◆ THE PROBLEM
Write out the data below exactly, from its first line to the line containing "TL-2 Vol. IV", that line included.

◆ EXCERPTED RECORDS
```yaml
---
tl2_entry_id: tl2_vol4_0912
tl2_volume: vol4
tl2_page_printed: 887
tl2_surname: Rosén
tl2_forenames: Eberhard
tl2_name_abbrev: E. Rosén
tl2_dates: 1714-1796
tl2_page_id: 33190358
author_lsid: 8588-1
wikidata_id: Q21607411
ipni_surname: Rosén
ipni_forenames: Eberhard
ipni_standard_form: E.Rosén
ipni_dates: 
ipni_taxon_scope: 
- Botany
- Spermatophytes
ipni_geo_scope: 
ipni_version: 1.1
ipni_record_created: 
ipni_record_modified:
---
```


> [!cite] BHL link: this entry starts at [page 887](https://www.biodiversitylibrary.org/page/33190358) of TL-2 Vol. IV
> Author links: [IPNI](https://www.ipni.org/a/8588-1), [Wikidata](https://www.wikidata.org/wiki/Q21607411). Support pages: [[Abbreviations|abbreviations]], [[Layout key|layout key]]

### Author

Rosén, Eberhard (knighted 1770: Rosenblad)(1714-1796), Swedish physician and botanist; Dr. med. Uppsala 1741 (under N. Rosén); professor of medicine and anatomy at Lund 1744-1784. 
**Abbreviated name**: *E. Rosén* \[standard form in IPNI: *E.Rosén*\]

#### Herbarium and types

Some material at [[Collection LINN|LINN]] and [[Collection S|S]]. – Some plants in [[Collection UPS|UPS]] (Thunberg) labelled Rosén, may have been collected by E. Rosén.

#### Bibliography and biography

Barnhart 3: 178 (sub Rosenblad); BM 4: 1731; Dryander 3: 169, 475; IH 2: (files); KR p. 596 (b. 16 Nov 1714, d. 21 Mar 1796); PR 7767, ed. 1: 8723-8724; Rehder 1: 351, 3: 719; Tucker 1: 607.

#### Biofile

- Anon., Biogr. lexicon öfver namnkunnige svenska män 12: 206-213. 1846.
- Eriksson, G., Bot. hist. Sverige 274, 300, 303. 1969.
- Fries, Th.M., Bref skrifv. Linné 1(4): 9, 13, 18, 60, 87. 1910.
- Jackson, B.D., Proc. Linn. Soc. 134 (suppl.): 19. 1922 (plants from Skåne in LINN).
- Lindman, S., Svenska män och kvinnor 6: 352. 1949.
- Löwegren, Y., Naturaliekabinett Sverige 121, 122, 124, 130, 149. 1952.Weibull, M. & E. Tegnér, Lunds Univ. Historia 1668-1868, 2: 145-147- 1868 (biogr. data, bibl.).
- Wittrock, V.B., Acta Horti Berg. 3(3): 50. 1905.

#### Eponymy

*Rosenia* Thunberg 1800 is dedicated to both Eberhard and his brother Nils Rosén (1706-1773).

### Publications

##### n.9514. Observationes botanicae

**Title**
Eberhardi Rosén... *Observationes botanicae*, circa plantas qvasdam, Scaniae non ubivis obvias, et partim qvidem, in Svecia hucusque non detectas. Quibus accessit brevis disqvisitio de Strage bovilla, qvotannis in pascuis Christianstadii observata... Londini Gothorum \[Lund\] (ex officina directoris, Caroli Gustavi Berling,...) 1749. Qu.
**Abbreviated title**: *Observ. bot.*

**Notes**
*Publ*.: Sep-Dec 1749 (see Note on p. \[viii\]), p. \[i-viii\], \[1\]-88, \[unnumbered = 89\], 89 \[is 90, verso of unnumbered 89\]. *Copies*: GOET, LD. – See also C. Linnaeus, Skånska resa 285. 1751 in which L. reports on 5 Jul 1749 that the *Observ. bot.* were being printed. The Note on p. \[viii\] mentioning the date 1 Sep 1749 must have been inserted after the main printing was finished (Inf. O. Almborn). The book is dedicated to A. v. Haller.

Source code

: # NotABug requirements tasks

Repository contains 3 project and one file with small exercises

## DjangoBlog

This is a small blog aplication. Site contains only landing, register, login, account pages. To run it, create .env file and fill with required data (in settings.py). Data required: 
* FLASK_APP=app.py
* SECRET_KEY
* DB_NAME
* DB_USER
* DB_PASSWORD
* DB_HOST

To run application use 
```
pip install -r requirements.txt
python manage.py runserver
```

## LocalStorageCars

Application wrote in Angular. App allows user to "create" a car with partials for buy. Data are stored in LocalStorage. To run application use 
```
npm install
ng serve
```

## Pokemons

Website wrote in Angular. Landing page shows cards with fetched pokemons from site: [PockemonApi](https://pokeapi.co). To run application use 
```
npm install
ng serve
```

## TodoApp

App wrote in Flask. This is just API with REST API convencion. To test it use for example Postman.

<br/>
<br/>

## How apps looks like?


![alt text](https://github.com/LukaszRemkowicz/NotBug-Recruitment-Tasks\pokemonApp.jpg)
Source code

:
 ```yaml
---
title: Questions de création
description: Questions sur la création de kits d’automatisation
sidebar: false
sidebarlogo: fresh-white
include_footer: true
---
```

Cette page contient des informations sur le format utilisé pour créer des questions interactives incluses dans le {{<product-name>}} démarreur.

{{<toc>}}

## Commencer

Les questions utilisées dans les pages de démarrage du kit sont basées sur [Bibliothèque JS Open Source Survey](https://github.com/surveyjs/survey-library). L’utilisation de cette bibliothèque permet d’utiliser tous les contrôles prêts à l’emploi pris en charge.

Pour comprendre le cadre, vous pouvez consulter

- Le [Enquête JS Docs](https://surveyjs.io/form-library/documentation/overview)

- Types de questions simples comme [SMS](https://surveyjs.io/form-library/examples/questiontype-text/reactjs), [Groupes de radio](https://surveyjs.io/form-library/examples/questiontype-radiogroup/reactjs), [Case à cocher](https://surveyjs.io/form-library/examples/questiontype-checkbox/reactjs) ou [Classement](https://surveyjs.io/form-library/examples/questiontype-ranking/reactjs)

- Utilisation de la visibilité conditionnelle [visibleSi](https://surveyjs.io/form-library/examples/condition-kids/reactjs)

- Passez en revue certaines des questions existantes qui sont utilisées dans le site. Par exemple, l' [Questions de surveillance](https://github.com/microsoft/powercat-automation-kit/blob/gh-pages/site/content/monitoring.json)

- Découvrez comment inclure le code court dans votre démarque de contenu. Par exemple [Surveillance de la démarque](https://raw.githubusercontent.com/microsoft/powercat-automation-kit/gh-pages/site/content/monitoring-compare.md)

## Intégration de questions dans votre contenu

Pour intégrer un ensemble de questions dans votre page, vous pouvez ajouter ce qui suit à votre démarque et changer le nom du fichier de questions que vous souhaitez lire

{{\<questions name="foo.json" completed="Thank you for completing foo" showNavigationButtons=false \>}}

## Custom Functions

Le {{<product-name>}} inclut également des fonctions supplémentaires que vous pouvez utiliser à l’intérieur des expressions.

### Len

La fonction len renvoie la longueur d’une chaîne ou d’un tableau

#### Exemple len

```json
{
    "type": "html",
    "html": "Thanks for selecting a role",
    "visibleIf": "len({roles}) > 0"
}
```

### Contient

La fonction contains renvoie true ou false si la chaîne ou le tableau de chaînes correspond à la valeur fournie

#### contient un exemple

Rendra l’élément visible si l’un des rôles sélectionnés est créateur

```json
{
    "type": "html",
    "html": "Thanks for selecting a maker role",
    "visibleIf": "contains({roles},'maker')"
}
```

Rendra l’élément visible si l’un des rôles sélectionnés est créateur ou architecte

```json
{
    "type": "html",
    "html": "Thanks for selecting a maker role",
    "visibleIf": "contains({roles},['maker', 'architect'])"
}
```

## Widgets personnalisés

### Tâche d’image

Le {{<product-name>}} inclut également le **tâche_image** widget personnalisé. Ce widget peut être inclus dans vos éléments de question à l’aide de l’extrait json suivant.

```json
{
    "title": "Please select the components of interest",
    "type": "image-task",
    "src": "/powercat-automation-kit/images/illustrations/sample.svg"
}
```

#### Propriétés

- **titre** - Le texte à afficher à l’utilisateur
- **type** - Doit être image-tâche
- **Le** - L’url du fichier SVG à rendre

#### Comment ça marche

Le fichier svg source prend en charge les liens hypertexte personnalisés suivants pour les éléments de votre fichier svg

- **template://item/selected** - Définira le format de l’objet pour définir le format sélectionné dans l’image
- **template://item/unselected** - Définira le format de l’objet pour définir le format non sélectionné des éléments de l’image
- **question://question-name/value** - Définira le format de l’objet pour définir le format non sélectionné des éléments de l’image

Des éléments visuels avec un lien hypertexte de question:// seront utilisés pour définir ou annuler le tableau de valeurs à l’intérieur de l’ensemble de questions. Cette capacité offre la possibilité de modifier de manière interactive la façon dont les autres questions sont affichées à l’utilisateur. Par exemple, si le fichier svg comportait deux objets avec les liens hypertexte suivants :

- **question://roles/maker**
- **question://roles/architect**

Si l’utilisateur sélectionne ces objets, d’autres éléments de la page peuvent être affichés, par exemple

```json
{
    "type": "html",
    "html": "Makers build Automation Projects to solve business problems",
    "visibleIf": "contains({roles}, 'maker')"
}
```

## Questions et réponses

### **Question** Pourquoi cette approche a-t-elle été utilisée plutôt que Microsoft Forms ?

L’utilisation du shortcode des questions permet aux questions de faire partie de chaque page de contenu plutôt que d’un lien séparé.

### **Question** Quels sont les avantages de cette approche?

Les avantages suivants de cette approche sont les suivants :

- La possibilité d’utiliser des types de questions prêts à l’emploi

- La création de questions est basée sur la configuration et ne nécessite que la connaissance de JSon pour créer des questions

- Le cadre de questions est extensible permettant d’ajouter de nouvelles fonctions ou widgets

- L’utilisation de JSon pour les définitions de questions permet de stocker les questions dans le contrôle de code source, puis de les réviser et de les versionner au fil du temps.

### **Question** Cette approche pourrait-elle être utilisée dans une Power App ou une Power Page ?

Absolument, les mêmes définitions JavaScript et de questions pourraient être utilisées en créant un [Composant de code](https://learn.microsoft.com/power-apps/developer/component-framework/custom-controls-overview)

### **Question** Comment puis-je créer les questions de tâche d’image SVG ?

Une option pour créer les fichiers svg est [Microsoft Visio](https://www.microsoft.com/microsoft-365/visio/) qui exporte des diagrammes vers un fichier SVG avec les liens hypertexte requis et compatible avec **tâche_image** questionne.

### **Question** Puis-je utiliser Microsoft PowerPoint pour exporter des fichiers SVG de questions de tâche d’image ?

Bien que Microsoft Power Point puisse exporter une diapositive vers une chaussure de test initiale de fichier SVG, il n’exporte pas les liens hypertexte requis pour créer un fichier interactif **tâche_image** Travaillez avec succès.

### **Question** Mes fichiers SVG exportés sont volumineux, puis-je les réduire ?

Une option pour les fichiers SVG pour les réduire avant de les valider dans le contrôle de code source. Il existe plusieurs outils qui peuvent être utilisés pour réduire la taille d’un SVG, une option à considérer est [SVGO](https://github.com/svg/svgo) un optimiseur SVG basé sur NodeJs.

◆ WRITTEN REPLY
```yaml
---
tl2_entry_id: tl2_vol4_0912
tl2_volume: vol4
tl2_page_printed: 887
tl2_surname: Rosén
tl2_forenames: Eberhard
tl2_name_abbrev: E. Rosén
tl2_dates: 1714-1796
tl2_page_id: 33190358
author_lsid: 8588-1
wikidata_id: Q21607411
ipni_surname: Rosén
ipni_forenames: Eberhard
ipni_standard_form: E.Rosén
ipni_dates: 
ipni_taxon_scope: 
- Botany
- Spermatophytes
ipni_geo_scope: 
ipni_version: 1.1
ipni_record_created: 
ipni_record_modified:
---
```


> [!cite] BHL link: this entry starts at [page 887](https://www.biodiversitylibrary.org/page/33190358) of TL-2 Vol. IV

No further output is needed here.